Coming-of-age and grooming rituals
Across cultures, some of the most significant grooming moments are not about daily maintenance but about transition. The ritual haircut — or the ritual decision not to cut — marks a passage from one stage of life to another with a physical, visible change.
The quinceañera in Latin American cultures involves specific hair and beauty preparation that marks a girl’s transition to womanhood. The upanayana ceremony in Hindu tradition, which marks a boy’s initiation into studenthood, traditionally involves shaving the head. Jewish boys and girls mark their bar and bat mitzvahs with grooming preparations that signal their entry into adult religious responsibility. The first shave — across many cultures — is a rite of passage performed with specific ceremony, sometimes by the father, sometimes by a barber, always with a significance that exceeds the practical removal of facial hair.

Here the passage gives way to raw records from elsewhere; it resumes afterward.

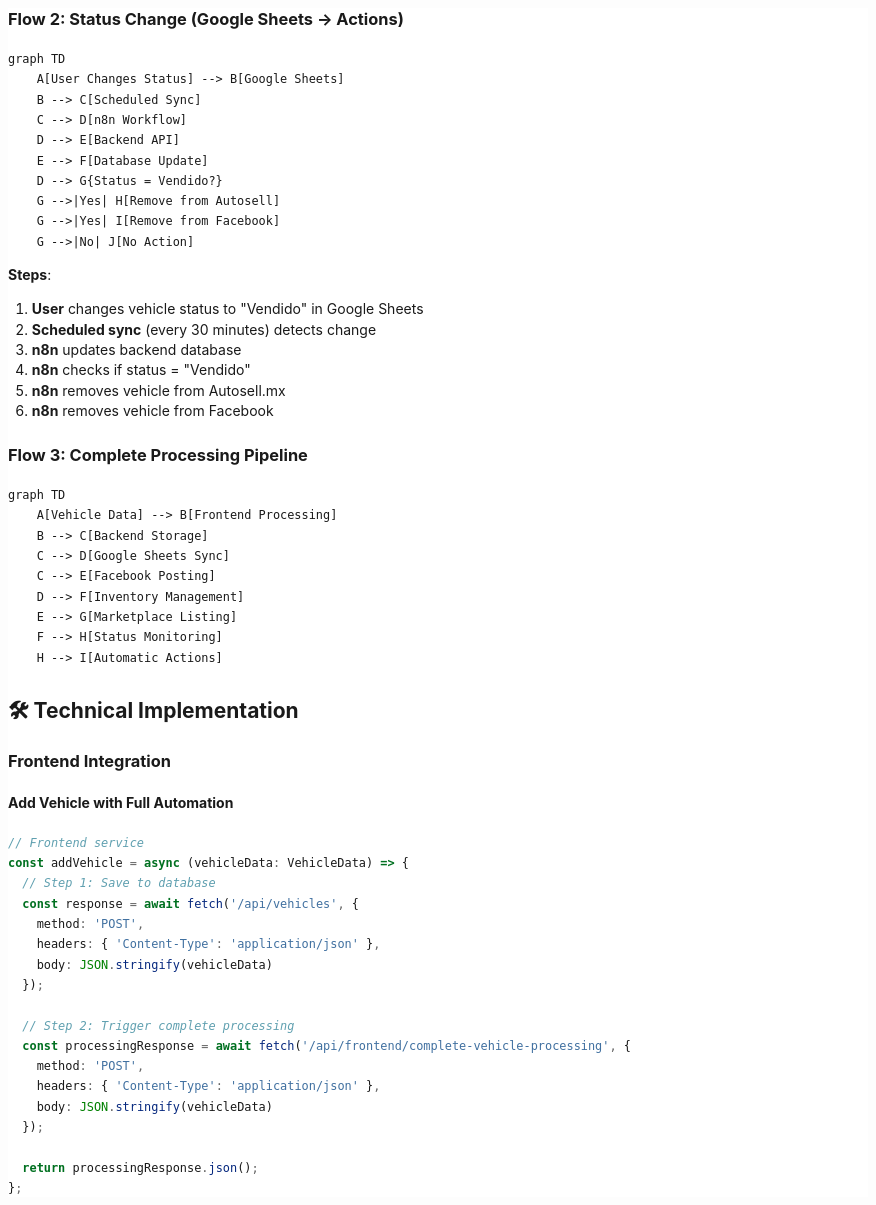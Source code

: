 ### **Flow 2: Status Change (Google Sheets → Actions)**

```mermaid
graph TD
    A[User Changes Status] --> B[Google Sheets]
    B --> C[Scheduled Sync]
    C --> D[n8n Workflow]
    D --> E[Backend API]
    E --> F[Database Update]
    D --> G{Status = Vendido?}
    G -->|Yes| H[Remove from Autosell]
    G -->|Yes| I[Remove from Facebook]
    G -->|No| J[No Action]
```

**Steps**:
1. **User** changes vehicle status to "Vendido" in Google Sheets
2. **Scheduled sync** (every 30 minutes) detects change
3. **n8n** updates backend database
4. **n8n** checks if status = "Vendido"
5. **n8n** removes vehicle from Autosell.mx
6. **n8n** removes vehicle from Facebook

### **Flow 3: Complete Processing Pipeline**

```mermaid
graph TD
    A[Vehicle Data] --> B[Frontend Processing]
    B --> C[Backend Storage]
    C --> D[Google Sheets Sync]
    C --> E[Facebook Posting]
    D --> F[Inventory Management]
    E --> G[Marketplace Listing]
    F --> H[Status Monitoring]
    H --> I[Automatic Actions]
```

## 🛠️ **Technical Implementation**

### **Frontend Integration**

#### **Add Vehicle with Full Automation**
```typescript
// Frontend service
const addVehicle = async (vehicleData: VehicleData) => {
  // Step 1: Save to database
  const response = await fetch('/api/vehicles', {
    method: 'POST',
    headers: { 'Content-Type': 'application/json' },
    body: JSON.stringify(vehicleData)
  });
  
  // Step 2: Trigger complete processing
  const processingResponse = await fetch('/api/frontend/complete-vehicle-processing', {
    method: 'POST',
    headers: { 'Content-Type': 'application/json' },
    body: JSON.stringify(vehicleData)
  });
  
  return processingResponse.json();
};
```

These rituals share a common logic: the body is marked at the point of transition. The change in appearance makes the internal change visible, to the person undergoing it and to the community witnessing it. The haircut is never just a haircut in these moments. It is a statement that something has changed, and that the change is permanent.
What Western grooming culture has borrowed
The global grooming industry has drawn heavily and not always transparently from non-Western traditions. Coconut oil, widely marketed as a recent wellness discovery in Western markets, has been central to South and Southeast Asian grooming for centuries. Turmeric, argan oil, shea butter — these ingredients have long histories of use in the cultures from which they are now extracted and repackaged for global sale.
The appropriation is not always exploitative — cultural exchange is a natural part of a connected world, and ingredients and techniques that benefit people are worth spreading. But the erasure of origin — the marketing of ancient practices as new discoveries, the extraction of value from communities without acknowledgement or compensation — is a pattern worth naming. Understanding where a grooming practice comes from is part of understanding it fully.
The global grooming industry and where it is going
The grooming industry is, slowly and unevenly, beginning to reflect the diversity of the practices it serves. Product ranges for textured hair have expanded significantly. Skincare formulations now acknowledge that skin behaves differently across different ethnicities and that a single product cannot serve all needs equally. The dominance of Western standards in what the industry treats as normative is being challenged, though not yet displaced.
The most interesting development may be the growing recognition that the world’s most sophisticated grooming traditions are not Western ones. The skincare knowledge embedded in Korean and Japanese beauty culture, the hair care traditions of West and South Africa, the ritual grooming practices of communities around the world — these represent centuries of accumulated knowledge that the global industry is only beginning to take seriously.
That knowledge belongs to the cultures that developed it. The question of how it gets shared, credited, and compensated is one the industry will be navigating for years to come.